* _ABOUT THIS TASK_: If a line in the entries includes "user", show that line.

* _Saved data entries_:
□ □ □ □

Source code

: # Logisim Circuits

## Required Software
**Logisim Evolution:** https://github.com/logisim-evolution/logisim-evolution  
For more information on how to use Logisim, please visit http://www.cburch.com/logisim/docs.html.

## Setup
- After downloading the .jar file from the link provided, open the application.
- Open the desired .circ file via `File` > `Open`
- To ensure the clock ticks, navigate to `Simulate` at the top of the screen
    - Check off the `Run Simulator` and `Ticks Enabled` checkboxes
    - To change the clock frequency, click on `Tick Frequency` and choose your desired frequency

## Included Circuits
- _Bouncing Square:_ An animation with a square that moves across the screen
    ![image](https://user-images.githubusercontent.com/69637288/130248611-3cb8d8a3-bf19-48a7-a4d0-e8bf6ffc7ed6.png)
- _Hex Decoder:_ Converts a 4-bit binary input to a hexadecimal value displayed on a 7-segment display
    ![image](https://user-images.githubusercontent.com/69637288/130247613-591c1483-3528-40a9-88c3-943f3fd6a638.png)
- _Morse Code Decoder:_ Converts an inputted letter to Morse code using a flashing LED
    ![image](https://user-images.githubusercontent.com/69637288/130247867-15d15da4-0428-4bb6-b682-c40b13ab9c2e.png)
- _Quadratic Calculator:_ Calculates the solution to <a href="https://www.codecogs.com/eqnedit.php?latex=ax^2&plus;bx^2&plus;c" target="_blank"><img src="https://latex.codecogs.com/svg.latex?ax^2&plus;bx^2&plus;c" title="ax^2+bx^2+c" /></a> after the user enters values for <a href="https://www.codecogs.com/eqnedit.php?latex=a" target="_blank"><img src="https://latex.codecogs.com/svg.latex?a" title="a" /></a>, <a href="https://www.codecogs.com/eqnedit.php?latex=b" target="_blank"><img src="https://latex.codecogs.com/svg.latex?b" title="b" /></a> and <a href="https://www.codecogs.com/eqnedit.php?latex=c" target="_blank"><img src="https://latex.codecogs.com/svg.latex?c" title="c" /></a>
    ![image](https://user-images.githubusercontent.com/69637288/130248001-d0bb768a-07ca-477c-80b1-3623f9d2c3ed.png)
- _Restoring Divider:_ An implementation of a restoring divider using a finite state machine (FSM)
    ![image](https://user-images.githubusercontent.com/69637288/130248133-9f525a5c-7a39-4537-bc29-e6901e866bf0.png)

□ □ □ □

* _SOLVED PROBLEM_:
    ![image](https://user-images.githubusercontent.com/69637288/130248611-3cb8d8a3-bf19-48a7-a4d0-e8bf6ffc7ed6.png)
    ![image](https://user-images.githubusercontent.com/69637288/130247613-591c1483-3528-40a9-88c3-943f3fd6a638.png)
    ![image](https://user-images.githubusercontent.com/69637288/130247867-15d15da4-0428-4bb6-b682-c40b13ab9c2e.png)
- _Quadratic Calculator:_ Calculates the solution to <a href="https://www.codecogs.com/eqnedit.php?latex=ax^2&plus;bx^2&plus;c" target="_blank"><img src="https://latex.codecogs.com/svg.latex?ax^2&plus;bx^2&plus;c" title="ax^2+bx^2+c" /></a> after the user enters values for <a href="https://www.codecogs.com/eqnedit.php?latex=a" target="_blank"><img src="https://latex.codecogs.com/svg.latex?a" title="a" /></a>, <a href="https://www.codecogs.com/eqnedit.php?latex=b" target="_blank"><img src="https://latex.codecogs.com/svg.latex?b" title="b" /></a> and <a href="https://www.codecogs.com/eqnedit.php?latex=c" target="_blank"><img src="https://latex.codecogs.com/svg.latex?c" title="c" /></a>
    ![image](https://user-images.githubusercontent.com/69637288/130248001-d0bb768a-07ca-477c-80b1-3623f9d2c3ed.png)
    ![image](https://user-images.githubusercontent.com/69637288/130248133-9f525a5c-7a39-4537-bc29-e6901e866bf0.png)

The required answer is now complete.